Outside she was not in the least bit surprised to find a gravestone and a grave freshly dug. She pushed the bag into it, as gently as she could, but it still made a disgusting noise when it landed. She ignored this entirely. Funerals didn’t been dignified affairs for a long, long time. Still clad in the hazmat suit, still with drying blood on her, she went upstairs and picked up all of the little sports balls with faces drawn on them. She dropped them into the grave as well, and then filled it in with the nearest shovel.
Then it was done. It was over.
Erica decided not to cry. Unfortunately, decisions had nothing to do with it, and she did cry, loudly and horribly into the silence of the world. No sort of comfort came to her even after ten minutes of tears: that would have to wait until she was back among people again. But even then, she would have to tell Phil that his brother was definitely, unmistakably dead. Maybe he’d be mad at her for burying him, because that should have been his job, even though Mike himself hadn’t wanted it to be. Maybe Carol would lose the baby. Maybe she would lose hers. Maybe they were fucked, all fucked…
In the end, she just had to ride out the grief.

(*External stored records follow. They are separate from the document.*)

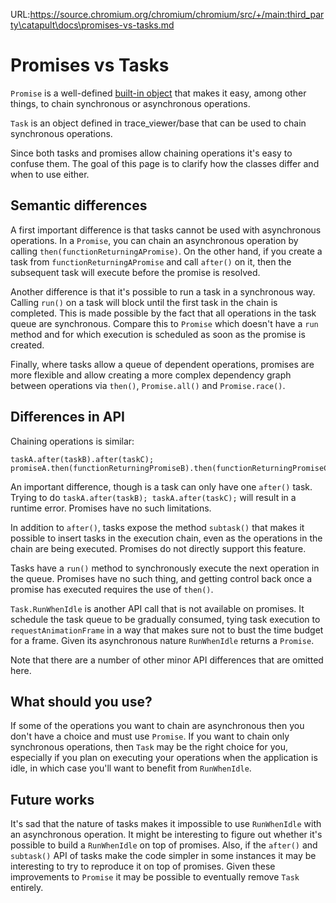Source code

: URL:https://source.chromium.org/chromium/chromium/src/+/main:third_party\catapult\docs\promises-vs-tasks.md
# Promises vs Tasks

`Promise` is a well-defined [built-in object](https://developer.mozilla.org/en/docs/Web/JavaScript/Reference/Global_Objects/Promise) that makes it easy, among other things, to chain synchronous or asynchronous operations.

`Task` is an object defined in trace_viewer/base that can be used to chain synchronous operations.

Since both tasks and promises allow chaining operations it's easy to confuse them. The goal of this page is to clarify how the classes differ and when to use either.

## Semantic differences

A first important difference is that tasks cannot be used with asynchronous operations. In a `Promise`, you can chain an asynchronous operation by calling `then(functionReturningAPromise)`. On the other hand, if you create a task from `functionReturningAPromise` and call `after()` on it, then the subsequent task will execute before the promise is resolved.

Another difference is that it's possible to run a task in a synchronous way. Calling `run()` on a task will block until the first task in the chain is completed. This is made possible by the fact that all operations in the task queue are synchronous. Compare this to `Promise` which doesn't have a `run` method and for which execution is scheduled as soon as the promise is created.

Finally, where tasks allow a queue of dependent operations, promises are more flexible and allow creating a more complex dependency graph between operations via `then()`, `Promise.all()` and `Promise.race()`.

## Differences in API

Chaining operations is similar:

    taskA.after(taskB).after(taskC);
    promiseA.then(functionReturningPromiseB).then(functionReturningPromiseC);

An important difference, though is a task can only have one `after()` task. Trying to do `taskA.after(taskB); taskA.after(taskC);` will result in a runtime error. Promises have no such limitations.

In addition to `after()`, tasks expose the method `subtask()` that makes it possible to insert tasks in the execution chain, even as the operations in the chain are being executed. Promises do not directly support this feature.

Tasks have a `run()` method to synchronously execute the next operation in the queue. Promises have no such thing, and getting control back once a promise has executed requires the use of `then()`.

`Task.RunWhenIdle` is another API call that is not available on promises. It schedule the task queue to be gradually consumed, tying task execution to `requestAnimationFrame` in a way that makes sure not to bust the time budget for a frame. Given its asynchronous nature `RunWhenIdle` returns a `Promise`.

Note that there are a number of other minor API differences that are omitted here.

## What should you use?

If some of the operations you want to chain are asynchronous then you don't have a choice and must use `Promise`. If you want to chain only synchronous operations, then `Task` may be the right choice for you, especially if you plan on executing your operations when the application is idle, in which case you'll want to benefit from `RunWhenIdle`.

## Future works

It's sad that the nature of tasks makes it impossible to use `RunWhenIdle` with an asynchronous operation. It might be interesting to figure out whether it's possible to build a `RunWhenIdle` on top of promises. Also, if the `after()` and `subtask()` API of tasks make the code simpler in some instances it may be interesting to try to reproduce it on top of promises. Given these improvements to `Promise` it may be possible to eventually remove `Task` entirely.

In the end, also, she got back in the DeLorean and gripped the wheel. Though she hoped to, she didn’t see Mike’s ghost in the road smiling and waving at her. She didn’t hear his voice whispering “Never let go, Erica!” Leo DiCaprio style. Nothing happened like she thought it should have, like it happened in the movies. Like it would happen in her movie?
Despite the grief and anger and fear within her, she gritted her teeth and started the car and began her journey back to Malibu. It was time to start remaking.